> **DIRECTIONS FOR THIS TASK**
Take the lines from the beginning of the data below through the line holding "- Tenba *($" and return exactly those.

> **DATA**
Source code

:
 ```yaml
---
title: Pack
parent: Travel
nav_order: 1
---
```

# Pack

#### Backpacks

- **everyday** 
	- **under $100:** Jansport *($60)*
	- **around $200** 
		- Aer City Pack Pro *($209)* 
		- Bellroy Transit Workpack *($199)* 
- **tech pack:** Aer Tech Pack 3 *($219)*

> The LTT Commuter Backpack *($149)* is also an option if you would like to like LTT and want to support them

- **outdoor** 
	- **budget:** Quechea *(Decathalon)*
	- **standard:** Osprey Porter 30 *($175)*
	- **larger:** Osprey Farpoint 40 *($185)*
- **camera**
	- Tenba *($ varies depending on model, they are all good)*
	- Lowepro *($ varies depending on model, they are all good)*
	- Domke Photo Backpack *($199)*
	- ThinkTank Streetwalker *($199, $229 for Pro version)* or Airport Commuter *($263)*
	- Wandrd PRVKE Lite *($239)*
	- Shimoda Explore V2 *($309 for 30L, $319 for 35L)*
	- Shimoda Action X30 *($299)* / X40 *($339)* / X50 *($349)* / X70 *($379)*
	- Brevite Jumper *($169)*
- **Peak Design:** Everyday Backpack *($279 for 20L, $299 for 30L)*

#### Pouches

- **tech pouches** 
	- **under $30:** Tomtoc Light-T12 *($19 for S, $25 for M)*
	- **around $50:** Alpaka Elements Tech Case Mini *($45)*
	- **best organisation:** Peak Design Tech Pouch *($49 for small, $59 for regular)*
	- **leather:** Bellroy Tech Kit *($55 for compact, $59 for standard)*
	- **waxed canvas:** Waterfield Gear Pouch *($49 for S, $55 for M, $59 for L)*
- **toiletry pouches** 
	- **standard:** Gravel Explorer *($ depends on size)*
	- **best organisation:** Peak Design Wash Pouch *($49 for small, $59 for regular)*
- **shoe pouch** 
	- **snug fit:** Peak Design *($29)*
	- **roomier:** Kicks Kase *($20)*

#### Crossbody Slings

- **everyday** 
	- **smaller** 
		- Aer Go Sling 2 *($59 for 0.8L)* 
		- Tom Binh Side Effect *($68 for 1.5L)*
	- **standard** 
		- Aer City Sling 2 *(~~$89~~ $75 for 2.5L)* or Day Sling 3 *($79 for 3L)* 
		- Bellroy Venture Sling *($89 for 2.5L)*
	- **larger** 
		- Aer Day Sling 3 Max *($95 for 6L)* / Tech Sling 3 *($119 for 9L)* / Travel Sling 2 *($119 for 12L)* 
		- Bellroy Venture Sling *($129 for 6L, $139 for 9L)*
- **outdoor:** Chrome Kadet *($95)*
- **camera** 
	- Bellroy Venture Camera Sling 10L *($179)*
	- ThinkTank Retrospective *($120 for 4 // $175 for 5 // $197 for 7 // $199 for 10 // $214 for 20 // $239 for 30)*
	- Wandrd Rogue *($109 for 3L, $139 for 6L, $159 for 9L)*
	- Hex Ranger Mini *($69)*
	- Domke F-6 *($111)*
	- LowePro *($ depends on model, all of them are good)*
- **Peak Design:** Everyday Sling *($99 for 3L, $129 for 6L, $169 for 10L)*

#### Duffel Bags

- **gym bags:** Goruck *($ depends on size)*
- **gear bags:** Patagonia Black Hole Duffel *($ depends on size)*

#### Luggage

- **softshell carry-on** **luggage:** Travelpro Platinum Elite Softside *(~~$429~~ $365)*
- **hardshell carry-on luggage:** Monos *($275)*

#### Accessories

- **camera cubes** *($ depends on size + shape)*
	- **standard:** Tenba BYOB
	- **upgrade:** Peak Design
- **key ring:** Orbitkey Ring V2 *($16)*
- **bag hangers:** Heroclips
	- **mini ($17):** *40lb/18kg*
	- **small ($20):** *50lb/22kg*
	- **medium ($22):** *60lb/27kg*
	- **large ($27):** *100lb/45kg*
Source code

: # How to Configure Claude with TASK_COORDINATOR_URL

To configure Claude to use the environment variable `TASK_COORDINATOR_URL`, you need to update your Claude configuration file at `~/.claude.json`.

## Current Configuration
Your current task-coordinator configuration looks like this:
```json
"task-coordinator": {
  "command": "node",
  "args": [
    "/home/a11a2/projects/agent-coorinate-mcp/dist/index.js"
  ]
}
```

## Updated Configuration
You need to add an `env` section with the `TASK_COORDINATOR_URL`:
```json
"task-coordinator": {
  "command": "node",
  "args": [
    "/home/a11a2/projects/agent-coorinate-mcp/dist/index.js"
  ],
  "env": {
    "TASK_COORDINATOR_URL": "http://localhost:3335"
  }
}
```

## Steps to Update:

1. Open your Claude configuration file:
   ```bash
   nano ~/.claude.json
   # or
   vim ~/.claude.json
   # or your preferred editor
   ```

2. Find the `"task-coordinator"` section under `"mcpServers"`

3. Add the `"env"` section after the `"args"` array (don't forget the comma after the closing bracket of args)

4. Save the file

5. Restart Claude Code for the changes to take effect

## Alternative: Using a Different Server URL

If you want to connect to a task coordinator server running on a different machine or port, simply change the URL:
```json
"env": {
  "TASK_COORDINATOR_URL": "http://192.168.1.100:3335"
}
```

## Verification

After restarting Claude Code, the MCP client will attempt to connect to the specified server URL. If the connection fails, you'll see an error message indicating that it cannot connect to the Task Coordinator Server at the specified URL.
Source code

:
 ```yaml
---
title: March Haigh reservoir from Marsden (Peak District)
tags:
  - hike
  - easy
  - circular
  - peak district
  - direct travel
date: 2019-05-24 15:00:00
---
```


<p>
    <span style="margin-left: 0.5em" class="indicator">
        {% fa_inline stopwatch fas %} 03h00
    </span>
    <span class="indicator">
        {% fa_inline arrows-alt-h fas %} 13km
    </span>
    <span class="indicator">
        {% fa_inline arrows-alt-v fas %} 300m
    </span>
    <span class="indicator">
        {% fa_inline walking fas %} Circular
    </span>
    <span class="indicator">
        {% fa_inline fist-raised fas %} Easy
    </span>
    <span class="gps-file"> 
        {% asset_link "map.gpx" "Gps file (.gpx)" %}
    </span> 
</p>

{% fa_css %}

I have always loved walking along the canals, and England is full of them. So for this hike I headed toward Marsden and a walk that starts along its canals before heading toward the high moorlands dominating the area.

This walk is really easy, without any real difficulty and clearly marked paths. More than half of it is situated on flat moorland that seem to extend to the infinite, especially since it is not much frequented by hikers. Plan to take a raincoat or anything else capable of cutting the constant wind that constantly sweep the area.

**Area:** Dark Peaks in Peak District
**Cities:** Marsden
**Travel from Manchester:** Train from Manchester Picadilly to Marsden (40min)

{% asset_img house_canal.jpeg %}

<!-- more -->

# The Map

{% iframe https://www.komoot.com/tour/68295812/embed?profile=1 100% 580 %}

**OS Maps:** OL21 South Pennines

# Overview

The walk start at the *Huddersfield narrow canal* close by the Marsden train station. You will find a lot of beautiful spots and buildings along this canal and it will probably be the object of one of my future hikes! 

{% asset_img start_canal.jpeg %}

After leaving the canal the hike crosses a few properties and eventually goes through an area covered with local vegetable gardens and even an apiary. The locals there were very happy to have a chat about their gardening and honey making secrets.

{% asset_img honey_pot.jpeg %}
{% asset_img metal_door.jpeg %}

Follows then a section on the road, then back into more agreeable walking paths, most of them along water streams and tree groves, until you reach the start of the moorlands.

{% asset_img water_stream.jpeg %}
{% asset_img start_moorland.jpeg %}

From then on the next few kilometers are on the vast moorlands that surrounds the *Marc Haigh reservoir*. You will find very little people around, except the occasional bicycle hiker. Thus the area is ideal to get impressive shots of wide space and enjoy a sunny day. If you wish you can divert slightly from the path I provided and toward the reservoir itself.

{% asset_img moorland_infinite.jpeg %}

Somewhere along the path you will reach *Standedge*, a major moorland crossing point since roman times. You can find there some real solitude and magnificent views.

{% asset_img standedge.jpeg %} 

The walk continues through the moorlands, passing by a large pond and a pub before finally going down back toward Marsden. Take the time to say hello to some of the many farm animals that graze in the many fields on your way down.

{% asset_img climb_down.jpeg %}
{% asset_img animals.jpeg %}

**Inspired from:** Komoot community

> **RESPONSE TO THIS EXERCISE**
Source code

:
 ```yaml
---
title: Pack
parent: Travel
nav_order: 1
---
```

# Pack

#### Backpacks

- **everyday** 
	- **under $100:** Jansport *($60)*
	- **around $200** 
		- Aer City Pack Pro *($209)* 
		- Bellroy Transit Workpack *($199)* 
- **tech pack:** Aer Tech Pack 3 *($219)*

> The LTT Commuter Backpack *($149)* is also an option if you would like to like LTT and want to support them

- **outdoor** 
	- **budget:** Quechea *(Decathalon)*
	- **standard:** Osprey Porter 30 *($175)*
	- **larger:** Osprey Farpoint 40 *($185)*
- **camera**
	- Tenba *($ varies depending on model, they are all good)*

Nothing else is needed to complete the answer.